Dataset entries:
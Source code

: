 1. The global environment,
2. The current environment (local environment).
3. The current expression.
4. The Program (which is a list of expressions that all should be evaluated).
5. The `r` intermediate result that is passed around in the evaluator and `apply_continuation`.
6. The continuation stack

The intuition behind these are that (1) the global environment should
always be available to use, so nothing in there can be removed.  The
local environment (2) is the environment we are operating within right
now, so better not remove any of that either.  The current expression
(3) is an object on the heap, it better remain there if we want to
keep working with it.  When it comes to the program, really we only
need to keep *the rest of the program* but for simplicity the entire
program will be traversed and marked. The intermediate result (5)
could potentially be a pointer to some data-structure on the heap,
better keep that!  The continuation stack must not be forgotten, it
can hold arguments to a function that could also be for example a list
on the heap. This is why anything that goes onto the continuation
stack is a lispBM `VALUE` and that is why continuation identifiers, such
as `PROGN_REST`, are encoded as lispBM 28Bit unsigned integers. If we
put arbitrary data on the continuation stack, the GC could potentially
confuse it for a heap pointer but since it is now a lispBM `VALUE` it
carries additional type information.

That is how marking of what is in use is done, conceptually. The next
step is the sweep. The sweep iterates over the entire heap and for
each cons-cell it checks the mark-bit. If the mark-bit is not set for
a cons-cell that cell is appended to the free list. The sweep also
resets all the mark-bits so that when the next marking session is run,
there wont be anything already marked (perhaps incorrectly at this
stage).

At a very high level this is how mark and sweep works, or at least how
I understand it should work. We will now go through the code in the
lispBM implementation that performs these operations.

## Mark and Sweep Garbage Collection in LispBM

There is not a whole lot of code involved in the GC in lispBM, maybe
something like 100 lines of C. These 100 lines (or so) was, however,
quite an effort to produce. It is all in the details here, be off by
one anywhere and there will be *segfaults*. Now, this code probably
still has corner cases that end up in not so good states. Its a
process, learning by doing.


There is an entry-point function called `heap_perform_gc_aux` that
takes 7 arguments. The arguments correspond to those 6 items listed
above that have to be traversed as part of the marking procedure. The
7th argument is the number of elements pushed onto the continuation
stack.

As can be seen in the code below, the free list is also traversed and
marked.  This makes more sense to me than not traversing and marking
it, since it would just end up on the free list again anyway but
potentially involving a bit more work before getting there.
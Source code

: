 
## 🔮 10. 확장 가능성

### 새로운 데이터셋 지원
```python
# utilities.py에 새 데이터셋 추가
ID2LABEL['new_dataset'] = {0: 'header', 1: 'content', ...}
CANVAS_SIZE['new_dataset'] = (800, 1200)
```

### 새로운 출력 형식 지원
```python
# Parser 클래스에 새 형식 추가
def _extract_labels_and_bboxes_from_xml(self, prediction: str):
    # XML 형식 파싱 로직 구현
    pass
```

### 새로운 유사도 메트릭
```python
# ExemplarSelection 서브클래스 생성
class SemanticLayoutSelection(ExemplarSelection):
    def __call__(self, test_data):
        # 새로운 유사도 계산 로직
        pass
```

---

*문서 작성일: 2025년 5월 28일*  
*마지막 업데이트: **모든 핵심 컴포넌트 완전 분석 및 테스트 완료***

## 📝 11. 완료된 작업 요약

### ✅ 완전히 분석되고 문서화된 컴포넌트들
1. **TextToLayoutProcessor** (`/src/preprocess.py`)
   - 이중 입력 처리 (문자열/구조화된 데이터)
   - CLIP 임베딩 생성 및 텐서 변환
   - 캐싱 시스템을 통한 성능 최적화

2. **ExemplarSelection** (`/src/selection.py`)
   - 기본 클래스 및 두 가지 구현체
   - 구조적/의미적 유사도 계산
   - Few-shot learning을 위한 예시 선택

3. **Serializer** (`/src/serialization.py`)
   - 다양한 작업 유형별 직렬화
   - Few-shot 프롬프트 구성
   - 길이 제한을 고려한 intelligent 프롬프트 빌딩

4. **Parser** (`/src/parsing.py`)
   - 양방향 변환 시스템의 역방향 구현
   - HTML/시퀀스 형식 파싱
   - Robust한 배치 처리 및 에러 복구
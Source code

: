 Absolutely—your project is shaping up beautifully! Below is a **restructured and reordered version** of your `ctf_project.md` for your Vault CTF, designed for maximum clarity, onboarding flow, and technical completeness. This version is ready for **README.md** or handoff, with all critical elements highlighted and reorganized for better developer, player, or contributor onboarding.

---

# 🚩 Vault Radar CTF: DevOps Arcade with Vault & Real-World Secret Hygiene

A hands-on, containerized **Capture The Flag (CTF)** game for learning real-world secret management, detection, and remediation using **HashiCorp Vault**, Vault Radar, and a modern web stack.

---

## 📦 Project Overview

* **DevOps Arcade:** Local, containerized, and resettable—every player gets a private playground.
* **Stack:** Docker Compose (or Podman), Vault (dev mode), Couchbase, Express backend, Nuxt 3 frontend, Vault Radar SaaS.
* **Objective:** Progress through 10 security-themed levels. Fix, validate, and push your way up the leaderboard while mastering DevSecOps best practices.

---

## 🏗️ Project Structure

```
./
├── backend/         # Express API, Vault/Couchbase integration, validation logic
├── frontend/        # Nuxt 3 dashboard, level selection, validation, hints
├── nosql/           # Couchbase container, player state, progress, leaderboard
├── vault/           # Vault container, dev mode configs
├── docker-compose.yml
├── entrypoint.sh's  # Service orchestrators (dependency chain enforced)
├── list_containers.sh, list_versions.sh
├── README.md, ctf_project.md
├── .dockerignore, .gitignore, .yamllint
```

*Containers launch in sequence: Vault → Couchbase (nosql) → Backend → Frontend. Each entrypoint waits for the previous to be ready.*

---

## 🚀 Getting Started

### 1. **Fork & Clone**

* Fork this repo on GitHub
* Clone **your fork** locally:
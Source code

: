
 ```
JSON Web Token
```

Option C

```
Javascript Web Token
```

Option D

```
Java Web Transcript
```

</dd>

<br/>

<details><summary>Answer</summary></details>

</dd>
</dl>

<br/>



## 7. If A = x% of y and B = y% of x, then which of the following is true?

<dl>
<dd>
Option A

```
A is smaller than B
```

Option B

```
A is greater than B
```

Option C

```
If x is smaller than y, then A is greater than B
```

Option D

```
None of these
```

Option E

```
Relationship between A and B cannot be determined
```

* What the exercise asks
Reproduce, word for word and in full, only the lines above that start at the line with "still has corner" and run through the line with "- 다양한 작업 유형별 직렬화", both ends included.

* Task result
still has corner cases that end up in not so good states. Its a
process, learning by doing.


There is an entry-point function called `heap_perform_gc_aux` that
takes 7 arguments. The arguments correspond to those 6 items listed
above that have to be traversed as part of the marking procedure. The
7th argument is the number of elements pushed onto the continuation
stack.

As can be seen in the code below, the free list is also traversed and
marked.  This makes more sense to me than not traversing and marking
it, since it would just end up on the free list again anyway but
potentially involving a bit more work before getting there.
Source code

: 
## 🔮 10. 확장 가능성

### 새로운 데이터셋 지원
```python
# utilities.py에 새 데이터셋 추가
ID2LABEL['new_dataset'] = {0: 'header', 1: 'content', ...}
CANVAS_SIZE['new_dataset'] = (800, 1200)
```

### 새로운 출력 형식 지원
```python
# Parser 클래스에 새 형식 추가
def _extract_labels_and_bboxes_from_xml(self, prediction: str):
    # XML 형식 파싱 로직 구현
    pass
```

### 새로운 유사도 메트릭
```python
# ExemplarSelection 서브클래스 생성
class SemanticLayoutSelection(ExemplarSelection):
    def __call__(self, test_data):
        # 새로운 유사도 계산 로직
        pass
```

---

*문서 작성일: 2025년 5월 28일*  
*마지막 업데이트: **모든 핵심 컴포넌트 완전 분석 및 테스트 완료***

## 📝 11. 완료된 작업 요약

### ✅ 완전히 분석되고 문서화된 컴포넌트들
1. **TextToLayoutProcessor** (`/src/preprocess.py`)
   - 이중 입력 처리 (문자열/구조화된 데이터)
   - CLIP 임베딩 생성 및 텐서 변환
   - 캐싱 시스템을 통한 성능 최적화

2. **ExemplarSelection** (`/src/selection.py`)
   - 기본 클래스 및 두 가지 구현체
   - 구조적/의미적 유사도 계산
   - Few-shot learning을 위한 예시 선택

3. **Serializer** (`/src/serialization.py`)
   - 다양한 작업 유형별 직렬화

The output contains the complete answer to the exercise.